Qu’est-ce qu’un grand concours d’interprétation musicale ? C’est la question qu’on se pose en constatant leur multiplication au cours du demi-siècle écoulé. Il y a un peu plus de cinquante ans, le Concours Reine Elisabeth de piano avait connu une première session historique, dominée par Leon Fleisher. Dès lors, les souvenirs – Ashkenazy, Frager, Afanassiev, El Bacha, Braley…– se mêlent à l’actualité. Qu’en est-il de l’uniformisation des talents, de l’internationalisation des écoles, de la préparation scientifique de « machines à concours » ? Le Concours 2003 a prouvé que ces inquiétudes sont excessives. La maturité des pays d’Extrême-Orient étant désormais une donnée, on doit compter sur une compétition aux contours géographiques élargis, où conception des œuvres, culture du son, itinéraires personnels, maturité ou inexpérience jouent à parts égales : un spectre extraordinairement large, en vérité, et quel plaisir de le constater !

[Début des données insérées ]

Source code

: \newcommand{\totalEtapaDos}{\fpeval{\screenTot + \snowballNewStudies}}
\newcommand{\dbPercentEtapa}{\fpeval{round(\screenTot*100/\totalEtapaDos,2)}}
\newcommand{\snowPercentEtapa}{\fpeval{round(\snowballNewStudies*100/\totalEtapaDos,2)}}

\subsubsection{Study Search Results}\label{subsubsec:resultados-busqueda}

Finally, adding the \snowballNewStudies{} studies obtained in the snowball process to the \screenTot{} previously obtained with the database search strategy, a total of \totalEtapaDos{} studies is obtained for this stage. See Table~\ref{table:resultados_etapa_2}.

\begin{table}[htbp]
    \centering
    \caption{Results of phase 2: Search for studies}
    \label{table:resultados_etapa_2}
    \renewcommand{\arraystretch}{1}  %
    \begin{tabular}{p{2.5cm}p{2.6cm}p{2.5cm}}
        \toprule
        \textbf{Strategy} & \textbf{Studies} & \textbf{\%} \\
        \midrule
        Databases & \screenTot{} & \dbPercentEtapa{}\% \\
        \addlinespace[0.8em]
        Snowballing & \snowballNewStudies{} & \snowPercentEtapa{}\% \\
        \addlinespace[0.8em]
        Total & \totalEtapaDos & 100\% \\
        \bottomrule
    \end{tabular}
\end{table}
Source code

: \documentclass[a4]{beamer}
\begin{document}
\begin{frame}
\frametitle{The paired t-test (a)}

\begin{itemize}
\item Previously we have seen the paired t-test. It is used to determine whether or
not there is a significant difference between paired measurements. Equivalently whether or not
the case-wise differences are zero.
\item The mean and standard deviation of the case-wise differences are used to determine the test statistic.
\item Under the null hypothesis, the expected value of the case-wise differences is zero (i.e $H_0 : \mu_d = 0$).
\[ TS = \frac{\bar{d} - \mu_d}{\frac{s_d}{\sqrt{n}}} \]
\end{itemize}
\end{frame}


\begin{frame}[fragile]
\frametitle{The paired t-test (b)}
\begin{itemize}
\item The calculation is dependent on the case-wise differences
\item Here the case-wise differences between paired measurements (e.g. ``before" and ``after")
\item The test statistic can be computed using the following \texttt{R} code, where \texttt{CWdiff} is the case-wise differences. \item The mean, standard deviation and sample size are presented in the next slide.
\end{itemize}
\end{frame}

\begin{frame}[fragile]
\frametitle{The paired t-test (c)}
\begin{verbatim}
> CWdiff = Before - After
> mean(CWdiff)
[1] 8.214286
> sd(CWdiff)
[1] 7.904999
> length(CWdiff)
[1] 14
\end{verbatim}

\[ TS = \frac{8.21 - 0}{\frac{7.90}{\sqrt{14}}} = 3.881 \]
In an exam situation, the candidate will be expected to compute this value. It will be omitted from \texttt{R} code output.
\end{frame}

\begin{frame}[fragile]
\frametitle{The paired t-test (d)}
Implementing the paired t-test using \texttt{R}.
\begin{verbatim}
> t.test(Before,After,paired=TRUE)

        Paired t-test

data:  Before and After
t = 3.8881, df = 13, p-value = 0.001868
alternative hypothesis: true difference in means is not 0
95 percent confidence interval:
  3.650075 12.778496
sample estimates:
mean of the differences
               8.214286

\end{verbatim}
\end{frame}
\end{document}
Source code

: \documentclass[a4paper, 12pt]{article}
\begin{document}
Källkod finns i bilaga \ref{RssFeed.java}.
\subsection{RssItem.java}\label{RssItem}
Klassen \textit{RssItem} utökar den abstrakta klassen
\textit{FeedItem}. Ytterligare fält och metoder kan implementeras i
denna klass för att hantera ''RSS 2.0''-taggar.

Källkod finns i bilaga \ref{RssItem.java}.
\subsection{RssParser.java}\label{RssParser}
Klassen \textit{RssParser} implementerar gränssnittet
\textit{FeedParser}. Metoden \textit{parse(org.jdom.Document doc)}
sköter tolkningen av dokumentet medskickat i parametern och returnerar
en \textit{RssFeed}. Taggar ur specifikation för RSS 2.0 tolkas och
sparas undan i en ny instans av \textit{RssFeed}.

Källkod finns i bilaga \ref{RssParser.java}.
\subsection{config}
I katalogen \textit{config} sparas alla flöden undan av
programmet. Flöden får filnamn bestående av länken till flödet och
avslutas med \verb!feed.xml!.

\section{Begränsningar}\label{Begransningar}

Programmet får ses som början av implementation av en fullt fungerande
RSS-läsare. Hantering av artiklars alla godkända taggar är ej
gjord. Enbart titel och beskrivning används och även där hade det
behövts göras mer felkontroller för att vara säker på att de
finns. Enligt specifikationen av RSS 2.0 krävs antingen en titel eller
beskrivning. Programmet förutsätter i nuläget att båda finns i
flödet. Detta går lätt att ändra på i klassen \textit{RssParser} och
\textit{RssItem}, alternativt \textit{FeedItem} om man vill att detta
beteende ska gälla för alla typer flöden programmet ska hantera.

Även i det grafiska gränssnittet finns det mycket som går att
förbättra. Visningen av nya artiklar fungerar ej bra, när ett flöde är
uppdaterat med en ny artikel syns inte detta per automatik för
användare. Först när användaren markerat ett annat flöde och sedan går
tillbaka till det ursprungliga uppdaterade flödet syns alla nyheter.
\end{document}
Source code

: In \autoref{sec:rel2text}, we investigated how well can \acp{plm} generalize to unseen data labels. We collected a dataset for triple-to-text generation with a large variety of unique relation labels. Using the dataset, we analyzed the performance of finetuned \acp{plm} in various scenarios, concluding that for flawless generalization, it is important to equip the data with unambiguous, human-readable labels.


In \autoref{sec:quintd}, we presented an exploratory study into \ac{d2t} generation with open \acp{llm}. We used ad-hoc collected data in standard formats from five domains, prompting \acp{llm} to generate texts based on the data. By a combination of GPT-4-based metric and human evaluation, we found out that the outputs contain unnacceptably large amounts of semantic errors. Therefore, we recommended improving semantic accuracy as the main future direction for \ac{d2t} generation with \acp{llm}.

Le jury, aréopage unique par son prestige et sa diversité, a rencontré 24 personnalités en demi-finales dont le moins que l’on puisse dire est que beaucoup méritaient d’être entendues plus avant. Seuls douze finalistes ont eu cet honneur, ayant à maîtriser en une semaine de mise en loge la partition inédite d’un concours de composition réputé : c’est une des lois de la « tradition élisabéthaine ». Les rêves du compositeur australien Ian Munro ont séduit et touché le public du Palais des Beaux-Arts de Bruxelles, qui put suivre – comme des dizaines de milliers de téléspectateurs – les prestations des concurrents accompagnés par l’Orchestre National de Belgique, sous la conduite souple et dévouée de Gilbert Varga. Mais le faible des vrais amateurs demeure peut-être les demi-finales, au Conservatoire Royal de Bruxelles. L’intimité du récital s’y doublait cette année d’une confrontation, parfois cruelle, avec les concertos de Mozart, attentivement accompagnés par Georges Octors et de l’Orchestre Royal de Chambre de Wallonie.

De tout cela émergera Severin von Eckardstein. Maturité, plénitude stylistique et sonore se conjuguent chez lui avec un indéfinissable sentiment de culture, dénuée d’arrogance et d’ostentation, débouchant sur des interprétations à l’écart des aléas. On écoutera et réécoutera ce que ce jeune homme a pu faire dans les conditions très difficiles – durée, intensité – du plus dur des concours internationaux. On ne peut que se persuader, alors, que la découverte d’un vrai beethovénien, capable dans le même temps de maîtriser une partition contemporaine et de donner une telle version du 2e Concerto de Prokofiev, est indiscutablement à mettre à l’actif du Concours. Il fallait ce talent, sans doute, pour reléguer en deuxième place un jeune Chinois aux dons si vertigineux, Wen-Yu Shen – seize ans ! –, et une cohorte de lauréats dont plusieurs ont marqué le public. On les retrouvera avec plaisir dès l’extraordinaire animation du « Reine Elisabeth » retombée.